Monday, March 16, 2026

American "cheetah" and dire "wolves"

Found on Deviant Art; some images. It's worth pointing out that the American "cheetah". Miracinonyx is not, actually very closely related to the true cheetah, Acinonyx, but is instead most closely related to the mountain lion, Puma concolor. It probably resembled the true cheetah a great deal, at least in terms of morphology, but not necessarily in terms of coloration or soft tissue, which is where many people get it completely wrong when restoring it. This is a nice picture, but still too "cheetah-like" in terms of facial markings and spots. I've seen restorations that are more mountain lion-like in coloration, and I think that's a better interpretation. Not to say that it had the same coat as a mountain lion; after all, tigers, lions, jaguars and leopards are all closely related and don't have the same outer tissue superficial resemblance at all, really, but there's no reason to assume that they looked like cheetahs, especially with the unique spotting that they have compared to other cats, or with the unique "tear tracks" that cheetahs have. 
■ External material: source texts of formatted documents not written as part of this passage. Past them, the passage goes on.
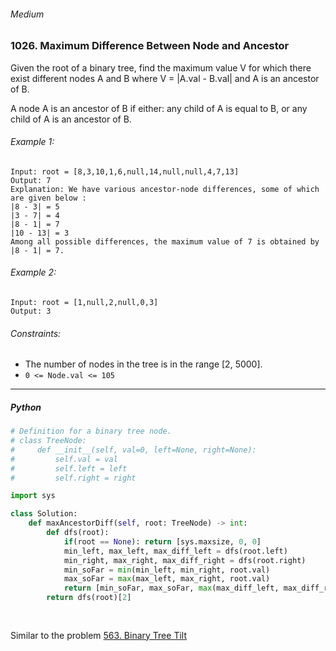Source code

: ###### Medium

### 1026. Maximum Difference Between Node and Ancestor

Given the root of a binary tree, find the maximum value V for which there exist different nodes A and B where V = |A.val - B.val| and A is an ancestor of B.  

A node A is an ancestor of B if either: any child of A is equal to B, or any child of A is an ancestor of B.  

###### Example 1:
```
Input: root = [8,3,10,1,6,null,14,null,null,4,7,13]
Output: 7
Explanation: We have various ancestor-node differences, some of which are given below :
|8 - 3| = 5
|3 - 7| = 4
|8 - 1| = 7
|10 - 13| = 3
Among all possible differences, the maximum value of 7 is obtained by |8 - 1| = 7.
```

###### Example 2:
```
Input: root = [1,null,2,null,0,3]
Output: 3
```

###### Constraints:
- The number of nodes in the tree is in the range [2, 5000].
- `0 <= Node.val <= 105`

***

##### Python

```python
# Definition for a binary tree node.
# class TreeNode:
#     def __init__(self, val=0, left=None, right=None):
#         self.val = val
#         self.left = left
#         self.right = right

import sys

class Solution:
    def maxAncestorDiff(self, root: TreeNode) -> int:
        def dfs(root):
            if(root == None): return [sys.maxsize, 0, 0]
            min_left, max_left, max_diff_left = dfs(root.left)
            min_right, max_right, max_diff_right = dfs(root.right)
            min_soFar = min(min_left, min_right, root.val)
            max_soFar = max(max_left, max_right, root.val)
            return [min_soFar, max_soFar, max(max_diff_left, max_diff_right, max_soFar-root.val, root.val-min_soFar)]
        return dfs(root)[2]
            
        
```

Similar to the problem [563. Binary Tree Tilt](https://github.com/btghli/Daily-LeetCode/blob/43de77de7d7cb36cac4734db0b827f17a39bf6f1/Daily/563.%20Binary%20Tree%20Tilt.md)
I do think that it's extremely inconvenient that we don't see these guys anymore. All of our missing megafauna is fascinating to me, and I strongly suspect, as I mentioned yesterday in my Appalachian jaguar post, that the whole narrative of the Quaternary extinction event is largely false, and many, if not most of those megafaunal animals survived into the modern age, and some of them were even seen by the earliest Americans. (Not; Injuns are not Americans, and were very specifically excluded in the Preamble to the Constitution. The Americans were the descendants of European colonists, primarily British.)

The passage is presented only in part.